Lustre Configuration
Capacity to Inode Ratio
Ratio: 1TB Quota to 1,500,000 inodes
An inode is a record that describes a file, directory, or link. This information is stored in a dedicated flash pool on Taiga with a finite capacity. To ensure that the inode pool doesn’t run out of space before the capacity pools, this quota ratio is implemented.
For example, if your project has a 10TB quota on Taiga, it has a quota of 15.0 million inodes.
Block Size
File System Block Size: 2MB
For a balance of throughput performance and file space efficiency, a block size of 2MB has been chosen for the Taiga filesystem. Larger file sizes help larger-streaming data movement go faster. In general, large I/O to filesystems is encouraged, when possible.

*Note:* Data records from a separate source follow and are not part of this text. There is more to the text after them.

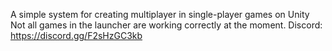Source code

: A simple system for creating multiplayer in single-player games on Unity
Not all games in the launcher are working correctly at the moment.
Discord: https://discord.gg/F2sHzGC3kb

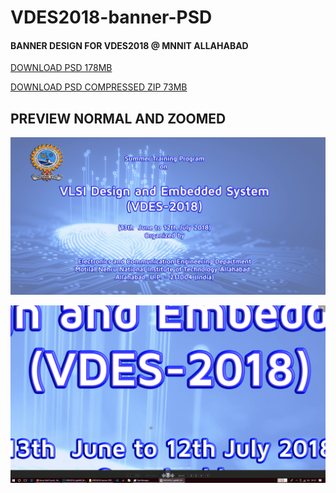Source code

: # VDES2018-banner-PSD

#### BANNER DESIGN FOR VDES2018 @ MNNIT ALLAHABAD

[DOWNLOAD PSD 178MB](https://github.com/mgeekin/VDES2018-banner-PSD/blob/f03f474a75523eacc5ea36789a98359275973095/VDES2018_LightBG_BlueText.psd)

[DOWNLOAD PSD COMPRESSED ZIP 73MB](https://github.com/mgeekin/VDES2018-banner-PSD/blob/master/VDES2018_Banner_LightBG_BlueText.zip)

## PREVIEW NORMAL AND ZOOMED

![PREVIEW](https://github.com/mgeekin/VDES2018-banner-PSD/blob/master/preview.png)


![ZOOMED PREVIEW](https://github.com/mgeekin/VDES2018-banner-PSD/blob/master/preview-zoom.png)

Checking Quota Utilization
Lustre informs the df
utility of project quotas which is how Taiga partitions capacity. To see your usage vs. your quota, change into your allocation directory and run df
with the -h
and -i
flags to check block and file utilization respectively like the below:
[user@client]$ cd /taiga/illinois/eng/ece/bobsmith [user@client]$ df -h . Filesystem Size Used Avail Use% Mounted on 172.30.32.2@o2ib,172.30.32.3@o2ib:..172.30.32.8@o2ib,172.30.32.9@o2ib:/taiga 5.0T 489G 4.6T 10% /taiga [user@client]$ cd /taiga/illinois/eng/ece/bobsmith [user@client]$ df -i . Filesystem Inodes IUsed IFree IUse% Mounted on 172.30.32.2@o2ib,172.30.32.3@o2ib:..172.30.32.8@o2ib,172.30.32.9@o2ib:/taiga 7500000 90212 7409788 2% /taiga
Default Stripe Size
Stripe Size: 1
Number of Flash OSTs in Taiga: 24
Number of HDD OSTs in Taiga: 28
Lustre is capable of striping data over multiple object storage targets (OSTs) to increase performance and help balance data across the disks. The default stripe for Taiga is set to 1 but this value is overridden as the file being written gets larger; this behavior is determined by the progressive file layout (PFL) configured for Taiga.
Run lfs getstripe
to see how many OSTs a file is striped across. The following example shows a file on Delta that has FIDs in 3 components since is 500MB in size
[user@client]$ lfs getstripe /taiga/nsf/delta/bbka/$user/testfiles/file_0 /taiga/nsf/delta/bbka/$user/testfiles/file_0 lcm_layout_gen: 6 lcm_mirror_count: 1 lcm_entry_count: 4 lcme_id: 1 lcme_mirror_id: 0 lcme_flags: init lcme_extent.e_start: 0 lcme_extent.e_end: 65536 lmm_stripe_count: 1 lmm_stripe_size: 65536 lmm_pattern: raid0 lmm_layout_gen: 0 lmm_stripe_offset: 11 lmm_pool: ddn_nvme lmm_objects: - 0: { l_ost_idx: 11, l_fid: [0x9c00013a0:0x2926ad:0x0] } lcme_id: 2 lcme_mirror_id: 0 lcme_flags: init lcme_extent.e_start: 65536 lcme_extent.e_end: 268435456 lmm_stripe_count: 1 lmm_stripe_size: 2097152 lmm_pattern: raid0 lmm_layout_gen: 0 lmm_stripe_offset: 173 lmm_pool: ddn_hdd lmm_objects: - 0: { l_ost_idx: 173, l_fid: [0xdc00013a1:0x30e07:0x0] } lcme_id: 3 lcme_mirror_id: 0 lcme_flags: init lcme_extent.e_start: 268435456 lcme_extent.e_end: 4294967296 lmm_stripe_count: 4 lmm_stripe_size: 2097152 lmm_pattern: raid0 lmm_layout_gen: 0 lmm_stripe_offset: 175 lmm_pool: ddn_hdd lmm_objects: - 0: { l_ost_idx: 175, l_fid: [0xe800013a1:0x30cd3:0x0] } - 1: { l_ost_idx: 155, l_fid: [0x4c00013a1:0x28bcf:0x0] } - 2: { l_ost_idx: 165, l_fid: [0xa400013a1:0x29058:0x0] } - 3: { l_ost_idx: 172, l_fid: [0xe400013a1:0x30d77:0x0] } lcme_id: 4 lcme_mirror_id: 0 lcme_flags: 0 lcme_extent.e_start: 4294967296 lcme_extent.e_end: EOF lmm_stripe_count: -1 lmm_stripe_size: 2097152 lmm_pattern: raid0 lmm_layout_gen: 0 lmm_stripe_offset: -1 lmm_pool: ddn_hdd
Progressive File Layout (PFL)
Taiga deploys a PFL that performs these two key functions:
Allows us to keep the initial 64KB of every file on NVME flash.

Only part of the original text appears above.